YOUR INSTRUCTIONS:
Look through the data below for the line with "[![schem](eagleSchemImage.png)](eagleSchemImage.png)", and transcribe it exactly together with each line after it up to and including the line with "- oompType: PROJ". Give nothing else.

[Source texts of formatted documents]
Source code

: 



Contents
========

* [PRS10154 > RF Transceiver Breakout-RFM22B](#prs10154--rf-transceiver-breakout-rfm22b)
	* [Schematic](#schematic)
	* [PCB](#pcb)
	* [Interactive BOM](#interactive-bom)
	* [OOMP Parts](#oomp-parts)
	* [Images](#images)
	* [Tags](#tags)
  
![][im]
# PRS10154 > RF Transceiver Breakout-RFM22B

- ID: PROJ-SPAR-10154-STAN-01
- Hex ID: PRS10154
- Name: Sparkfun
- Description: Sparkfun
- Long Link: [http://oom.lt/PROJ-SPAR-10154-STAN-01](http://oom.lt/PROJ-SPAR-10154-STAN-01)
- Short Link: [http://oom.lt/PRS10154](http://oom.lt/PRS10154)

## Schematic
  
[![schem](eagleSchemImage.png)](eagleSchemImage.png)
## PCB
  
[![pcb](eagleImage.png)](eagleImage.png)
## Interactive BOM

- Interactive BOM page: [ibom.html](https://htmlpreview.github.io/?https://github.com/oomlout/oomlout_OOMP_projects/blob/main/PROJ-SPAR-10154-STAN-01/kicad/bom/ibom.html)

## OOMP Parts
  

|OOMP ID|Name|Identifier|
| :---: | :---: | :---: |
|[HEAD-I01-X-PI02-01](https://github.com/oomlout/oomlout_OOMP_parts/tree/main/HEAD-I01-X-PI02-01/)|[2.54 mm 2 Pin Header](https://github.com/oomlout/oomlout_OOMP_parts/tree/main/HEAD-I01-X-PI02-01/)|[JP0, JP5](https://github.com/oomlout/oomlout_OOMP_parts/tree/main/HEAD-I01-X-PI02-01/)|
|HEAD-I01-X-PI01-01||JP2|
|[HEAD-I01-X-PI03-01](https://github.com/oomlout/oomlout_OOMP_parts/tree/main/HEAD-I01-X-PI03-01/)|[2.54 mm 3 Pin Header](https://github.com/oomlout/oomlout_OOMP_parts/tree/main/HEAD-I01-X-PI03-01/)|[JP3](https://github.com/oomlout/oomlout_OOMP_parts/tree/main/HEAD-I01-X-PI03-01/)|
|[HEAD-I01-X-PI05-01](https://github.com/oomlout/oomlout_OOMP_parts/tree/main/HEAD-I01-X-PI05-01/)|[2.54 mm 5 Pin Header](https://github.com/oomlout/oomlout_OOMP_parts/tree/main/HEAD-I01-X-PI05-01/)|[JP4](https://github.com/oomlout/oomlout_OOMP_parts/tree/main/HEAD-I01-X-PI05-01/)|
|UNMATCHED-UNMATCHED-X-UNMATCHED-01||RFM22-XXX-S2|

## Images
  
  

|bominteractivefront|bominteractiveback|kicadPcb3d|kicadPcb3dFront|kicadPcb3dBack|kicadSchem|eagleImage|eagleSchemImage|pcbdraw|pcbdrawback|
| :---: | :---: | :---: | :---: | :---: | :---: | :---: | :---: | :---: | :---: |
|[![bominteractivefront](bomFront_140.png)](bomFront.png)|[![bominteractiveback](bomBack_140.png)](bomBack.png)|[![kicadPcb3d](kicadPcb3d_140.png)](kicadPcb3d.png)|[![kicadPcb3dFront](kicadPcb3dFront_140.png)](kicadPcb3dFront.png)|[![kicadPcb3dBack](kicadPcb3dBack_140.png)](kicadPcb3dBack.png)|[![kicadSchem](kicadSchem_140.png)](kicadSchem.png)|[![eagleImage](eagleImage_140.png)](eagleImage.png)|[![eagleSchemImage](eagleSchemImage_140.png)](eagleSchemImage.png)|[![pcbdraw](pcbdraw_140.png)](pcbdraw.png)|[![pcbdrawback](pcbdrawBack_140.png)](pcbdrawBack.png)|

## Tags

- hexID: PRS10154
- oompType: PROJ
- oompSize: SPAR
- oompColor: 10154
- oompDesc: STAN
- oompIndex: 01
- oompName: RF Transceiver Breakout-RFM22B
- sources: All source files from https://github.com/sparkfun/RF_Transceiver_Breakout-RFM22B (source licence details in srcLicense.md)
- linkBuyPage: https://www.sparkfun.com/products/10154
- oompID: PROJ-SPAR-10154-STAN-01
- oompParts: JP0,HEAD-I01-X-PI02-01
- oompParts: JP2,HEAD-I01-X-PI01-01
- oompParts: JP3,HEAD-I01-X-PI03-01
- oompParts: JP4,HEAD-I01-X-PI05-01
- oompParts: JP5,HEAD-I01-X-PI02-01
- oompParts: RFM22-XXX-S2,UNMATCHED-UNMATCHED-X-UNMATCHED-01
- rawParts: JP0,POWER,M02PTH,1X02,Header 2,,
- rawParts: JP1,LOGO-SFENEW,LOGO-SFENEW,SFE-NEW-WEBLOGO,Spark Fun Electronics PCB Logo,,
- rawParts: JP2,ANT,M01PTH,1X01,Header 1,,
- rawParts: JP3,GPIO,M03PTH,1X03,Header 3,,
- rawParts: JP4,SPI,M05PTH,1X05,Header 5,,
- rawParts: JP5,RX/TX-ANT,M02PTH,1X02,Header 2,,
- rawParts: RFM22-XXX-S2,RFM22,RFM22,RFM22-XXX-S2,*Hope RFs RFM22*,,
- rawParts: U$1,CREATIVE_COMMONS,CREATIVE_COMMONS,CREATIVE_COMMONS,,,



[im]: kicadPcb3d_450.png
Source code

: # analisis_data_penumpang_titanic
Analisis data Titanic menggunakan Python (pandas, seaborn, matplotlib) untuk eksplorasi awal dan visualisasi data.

REPLY TO THE TASK:
[![schem](eagleSchemImage.png)](eagleSchemImage.png)
## PCB
  
[![pcb](eagleImage.png)](eagleImage.png)
## Interactive BOM

- Interactive BOM page: [ibom.html](https://htmlpreview.github.io/?https://github.com/oomlout/oomlout_OOMP_projects/blob/main/PROJ-SPAR-10154-STAN-01/kicad/bom/ibom.html)

## OOMP Parts
  

|OOMP ID|Name|Identifier|
| :---: | :---: | :---: |
|[HEAD-I01-X-PI02-01](https://github.com/oomlout/oomlout_OOMP_parts/tree/main/HEAD-I01-X-PI02-01/)|[2.54 mm 2 Pin Header](https://github.com/oomlout/oomlout_OOMP_parts/tree/main/HEAD-I01-X-PI02-01/)|[JP0, JP5](https://github.com/oomlout/oomlout_OOMP_parts/tree/main/HEAD-I01-X-PI02-01/)|
|HEAD-I01-X-PI01-01||JP2|
|[HEAD-I01-X-PI03-01](https://github.com/oomlout/oomlout_OOMP_parts/tree/main/HEAD-I01-X-PI03-01/)|[2.54 mm 3 Pin Header](https://github.com/oomlout/oomlout_OOMP_parts/tree/main/HEAD-I01-X-PI03-01/)|[JP3](https://github.com/oomlout/oomlout_OOMP_parts/tree/main/HEAD-I01-X-PI03-01/)|
|[HEAD-I01-X-PI05-01](https://github.com/oomlout/oomlout_OOMP_parts/tree/main/HEAD-I01-X-PI05-01/)|[2.54 mm 5 Pin Header](https://github.com/oomlout/oomlout_OOMP_parts/tree/main/HEAD-I01-X-PI05-01/)|[JP4](https://github.com/oomlout/oomlout_OOMP_parts/tree/main/HEAD-I01-X-PI05-01/)|
|UNMATCHED-UNMATCHED-X-UNMATCHED-01||RFM22-XXX-S2|

## Images
  
  

|bominteractivefront|bominteractiveback|kicadPcb3d|kicadPcb3dFront|kicadPcb3dBack|kicadSchem|eagleImage|eagleSchemImage|pcbdraw|pcbdrawback|
| :---: | :---: | :---: | :---: | :---: | :---: | :---: | :---: | :---: | :---: |
|[![bominteractivefront](bomFront_140.png)](bomFront.png)|[![bominteractiveback](bomBack_140.png)](bomBack.png)|[![kicadPcb3d](kicadPcb3d_140.png)](kicadPcb3d.png)|[![kicadPcb3dFront](kicadPcb3dFront_140.png)](kicadPcb3dFront.png)|[![kicadPcb3dBack](kicadPcb3dBack_140.png)](kicadPcb3dBack.png)|[![kicadSchem](kicadSchem_140.png)](kicadSchem.png)|[![eagleImage](eagleImage_140.png)](eagleImage.png)|[![eagleSchemImage](eagleSchemImage_140.png)](eagleSchemImage.png)|[![pcbdraw](pcbdraw_140.png)](pcbdraw.png)|[![pcbdrawback](pcbdrawBack_140.png)](pcbdrawBack.png)|

## Tags

- hexID: PRS10154
- oompType: PROJ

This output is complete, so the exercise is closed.